Smart investors know that you make money when you buy an asset cheaply, regardless of whether it’s gold, commodities, or real estate; To put it more bluntly, an investor makes the highest profit margins when ‘there is blood on the streets’! Now is such a time in real estate: an avalanche of foreclosures has flooded the US market from New York to California, and every state in between; Few regional markets have escaped the serious economic fallout of the so-called subprime lending crisis. Despite recent herculean financial efforts by the Federal Reserve to minimize damage to the economy and its key financial players, the real estate market continues its dizzying value/price decline.

While this has scared conventional investors away from the real estate market, savvy, otherwise-thinking investors are snapping up residential and commercial real estate assets at 20%, 30%, 50%, and even 70% of current appraised values; even for properties considered ‘upside down’ (mortgage exceeds current appraised value), savvy investors are steering away from deals with juicy returns of 20-40% or more by using the ‘short sale’ method to extract deep discounts from mortgage holders; one such investor in Clearwater, Florida, averages $15,000 to $35,000 per short sale deal, with a volume of more than fifty houses per year bought and sold using the “short sale” method by negotiating with banks. Savvy investors know that markets, including real estate markets, historically behave in a cyclical fashion (“What goes up must come down,” and vice versa). For example, who would have thought that gold, which languished in the sub-$300 per ounce range for years, would rise to the current value of more than $1,000 per ounce? Smart investors who got into gold early on have seen returns of over 300% in less than five years. Smart investors who picked up real estate (including New York City skyscrapers) in the days of the Great Depression in the 1930s, later becoming billionaires and even billionaires! Where the public then saw only despair and a hopeless market, savvy investors saw a golden opportunity to make a ton of money by buying assets as low as 10 cents on the dollar.

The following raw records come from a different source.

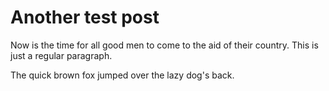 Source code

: Another test post
====================

Now is the time for all good men to come to
the aid of their country. This is just a
regular paragraph.

The quick brown fox jumped over the lazy
dog's back.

Of course, one must invest wisely and carefully choose the right real estate assets to purchase; The true value of a real estate property can only be determined after a careful analysis of several key factors: condition of the property (correctly calculate your rehabilitation costs), its location (accessibility to convenient stores, cultural services, freedom from crime, etc. .), and current appraised value (less than 45 days). The optimal strategy for an investor is consistently the same: buy as low as you can and sell as high as you can; In today’s real estate market, it would be wise for the investor to sell their property inventory for at least 15-20% of market value, to attract bargain-seeking buyers and get to closing as quickly as possible. A wise long-term strategy for an investor would be to sell, rent, or lease with options the inventory of purchased properties to set aside good cash flow for retirement years. The bottom line is, GO OUT AND GET YOUR SHARE OF THE REAL ESTATE TREASURE, and by doing so you’re not only securing your financial future, you’re also helping to heal the US economy!